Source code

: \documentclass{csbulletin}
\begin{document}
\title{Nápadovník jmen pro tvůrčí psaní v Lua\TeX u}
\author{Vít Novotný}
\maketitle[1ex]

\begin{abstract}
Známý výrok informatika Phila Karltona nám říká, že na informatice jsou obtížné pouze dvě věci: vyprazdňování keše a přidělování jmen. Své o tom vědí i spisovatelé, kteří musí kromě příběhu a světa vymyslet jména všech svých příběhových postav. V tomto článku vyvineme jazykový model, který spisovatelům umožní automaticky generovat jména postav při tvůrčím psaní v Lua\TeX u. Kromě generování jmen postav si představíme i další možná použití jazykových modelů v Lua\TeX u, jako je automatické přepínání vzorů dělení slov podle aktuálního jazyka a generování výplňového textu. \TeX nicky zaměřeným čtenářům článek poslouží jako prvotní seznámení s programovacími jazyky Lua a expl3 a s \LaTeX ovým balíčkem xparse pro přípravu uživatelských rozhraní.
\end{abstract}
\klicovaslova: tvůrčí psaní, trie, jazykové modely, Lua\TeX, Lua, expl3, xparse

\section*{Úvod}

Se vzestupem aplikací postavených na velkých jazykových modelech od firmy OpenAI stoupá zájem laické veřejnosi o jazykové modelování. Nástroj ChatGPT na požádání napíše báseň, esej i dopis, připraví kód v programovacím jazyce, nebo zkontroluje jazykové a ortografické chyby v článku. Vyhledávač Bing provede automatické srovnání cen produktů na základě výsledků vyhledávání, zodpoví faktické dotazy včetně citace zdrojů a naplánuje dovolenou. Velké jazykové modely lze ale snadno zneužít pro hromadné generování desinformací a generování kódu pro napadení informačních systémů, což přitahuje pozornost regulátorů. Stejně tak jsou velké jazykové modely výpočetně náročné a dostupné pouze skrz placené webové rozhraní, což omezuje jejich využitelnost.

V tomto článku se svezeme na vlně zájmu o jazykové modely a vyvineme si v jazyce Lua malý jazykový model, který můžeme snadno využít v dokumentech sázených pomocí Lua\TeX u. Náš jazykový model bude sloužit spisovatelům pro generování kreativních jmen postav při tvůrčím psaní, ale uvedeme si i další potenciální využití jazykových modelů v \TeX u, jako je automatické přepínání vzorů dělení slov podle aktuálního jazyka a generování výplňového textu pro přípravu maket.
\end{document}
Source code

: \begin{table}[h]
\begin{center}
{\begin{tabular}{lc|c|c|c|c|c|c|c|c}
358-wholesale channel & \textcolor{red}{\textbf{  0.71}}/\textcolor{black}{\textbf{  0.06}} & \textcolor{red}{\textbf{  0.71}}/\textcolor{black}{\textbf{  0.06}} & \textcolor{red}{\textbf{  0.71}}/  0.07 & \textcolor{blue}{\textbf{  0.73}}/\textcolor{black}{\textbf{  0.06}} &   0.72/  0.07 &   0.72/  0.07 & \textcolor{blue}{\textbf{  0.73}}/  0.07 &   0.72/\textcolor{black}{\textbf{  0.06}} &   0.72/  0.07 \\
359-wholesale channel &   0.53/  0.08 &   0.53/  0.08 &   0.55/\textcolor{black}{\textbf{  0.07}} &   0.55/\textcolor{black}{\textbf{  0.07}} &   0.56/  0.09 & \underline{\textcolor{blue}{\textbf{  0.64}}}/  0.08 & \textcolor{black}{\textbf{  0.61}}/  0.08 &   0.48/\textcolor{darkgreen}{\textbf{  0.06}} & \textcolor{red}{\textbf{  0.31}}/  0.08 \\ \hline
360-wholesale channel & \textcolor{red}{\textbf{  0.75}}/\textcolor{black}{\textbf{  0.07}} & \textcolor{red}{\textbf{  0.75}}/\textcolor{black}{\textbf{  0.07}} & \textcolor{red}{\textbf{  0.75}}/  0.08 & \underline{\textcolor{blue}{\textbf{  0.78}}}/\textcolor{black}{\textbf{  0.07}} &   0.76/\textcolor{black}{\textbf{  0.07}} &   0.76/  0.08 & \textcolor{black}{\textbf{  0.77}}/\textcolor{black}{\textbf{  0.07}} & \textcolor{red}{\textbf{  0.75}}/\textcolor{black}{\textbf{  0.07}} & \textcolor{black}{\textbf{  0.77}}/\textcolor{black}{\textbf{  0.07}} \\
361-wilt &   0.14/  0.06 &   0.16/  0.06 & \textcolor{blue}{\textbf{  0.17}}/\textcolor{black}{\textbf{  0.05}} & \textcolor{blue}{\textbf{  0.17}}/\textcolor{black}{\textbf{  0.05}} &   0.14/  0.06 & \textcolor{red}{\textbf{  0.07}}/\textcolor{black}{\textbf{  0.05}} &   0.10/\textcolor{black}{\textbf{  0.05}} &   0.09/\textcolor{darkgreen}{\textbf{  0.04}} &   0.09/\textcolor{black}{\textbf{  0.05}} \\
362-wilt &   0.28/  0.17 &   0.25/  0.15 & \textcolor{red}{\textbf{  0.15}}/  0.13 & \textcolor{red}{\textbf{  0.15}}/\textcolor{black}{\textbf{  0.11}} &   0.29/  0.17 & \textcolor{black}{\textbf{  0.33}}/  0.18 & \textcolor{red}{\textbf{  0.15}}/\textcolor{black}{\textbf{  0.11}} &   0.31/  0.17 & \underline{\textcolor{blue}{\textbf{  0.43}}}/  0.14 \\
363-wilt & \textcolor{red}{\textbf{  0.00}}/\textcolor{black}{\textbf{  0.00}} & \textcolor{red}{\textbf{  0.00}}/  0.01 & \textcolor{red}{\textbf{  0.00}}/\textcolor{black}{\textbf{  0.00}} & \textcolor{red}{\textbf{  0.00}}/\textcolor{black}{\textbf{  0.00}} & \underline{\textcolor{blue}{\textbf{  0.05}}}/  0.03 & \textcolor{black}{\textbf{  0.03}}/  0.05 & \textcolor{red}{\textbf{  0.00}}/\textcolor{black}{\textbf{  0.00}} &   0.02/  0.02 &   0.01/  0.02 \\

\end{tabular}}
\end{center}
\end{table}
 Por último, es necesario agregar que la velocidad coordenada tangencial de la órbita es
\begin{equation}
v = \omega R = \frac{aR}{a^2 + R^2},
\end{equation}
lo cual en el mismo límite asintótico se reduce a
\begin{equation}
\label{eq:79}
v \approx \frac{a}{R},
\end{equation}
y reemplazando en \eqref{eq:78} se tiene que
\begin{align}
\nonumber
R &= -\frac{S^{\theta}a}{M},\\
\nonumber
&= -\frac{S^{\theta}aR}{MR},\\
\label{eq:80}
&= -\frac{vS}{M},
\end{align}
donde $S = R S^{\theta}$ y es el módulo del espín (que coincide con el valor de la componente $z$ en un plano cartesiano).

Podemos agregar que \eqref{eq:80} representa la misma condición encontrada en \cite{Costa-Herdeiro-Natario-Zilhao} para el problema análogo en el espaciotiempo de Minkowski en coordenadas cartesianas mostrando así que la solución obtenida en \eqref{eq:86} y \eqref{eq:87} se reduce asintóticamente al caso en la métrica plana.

· · ·

Print the listing above from its first line through the line with "Se vzestupem aplikací", and stop there.

Completed exercise –
Source code

: \documentclass{csbulletin}
\begin{document}
\title{Nápadovník jmen pro tvůrčí psaní v Lua\TeX u}
\author{Vít Novotný}
\maketitle[1ex]

\begin{abstract}
Známý výrok informatika Phila Karltona nám říká, že na informatice jsou obtížné pouze dvě věci: vyprazdňování keše a přidělování jmen. Své o tom vědí i spisovatelé, kteří musí kromě příběhu a světa vymyslet jména všech svých příběhových postav. V tomto článku vyvineme jazykový model, který spisovatelům umožní automaticky generovat jména postav při tvůrčím psaní v Lua\TeX u. Kromě generování jmen postav si představíme i další možná použití jazykových modelů v Lua\TeX u, jako je automatické přepínání vzorů dělení slov podle aktuálního jazyka a generování výplňového textu. \TeX nicky zaměřeným čtenářům článek poslouží jako prvotní seznámení s programovacími jazyky Lua a expl3 a s \LaTeX ovým balíčkem xparse pro přípravu uživatelských rozhraní.
\end{abstract}
\klicovaslova: tvůrčí psaní, trie, jazykové modely, Lua\TeX, Lua, expl3, xparse

\section*{Úvod}

Se vzestupem aplikací postavených na velkých jazykových modelech od firmy OpenAI stoupá zájem laické veřejnosi o jazykové modelování. Nástroj ChatGPT na požádání napíše báseň, esej i dopis, připraví kód v programovacím jazyce, nebo zkontroluje jazykové a ortografické chyby v článku. Vyhledávač Bing provede automatické srovnání cen produktů na základě výsledků vyhledávání, zodpoví faktické dotazy včetně citace zdrojů a naplánuje dovolenou. Velké jazykové modely lze ale snadno zneužít pro hromadné generování desinformací a generování kódu pro napadení informačních systémů, což přitahuje pozornost regulátorů. Stejně tak jsou velké jazykové modely výpočetně náročné a dostupné pouze skrz placené webové rozhraní, což omezuje jejich využitelnost.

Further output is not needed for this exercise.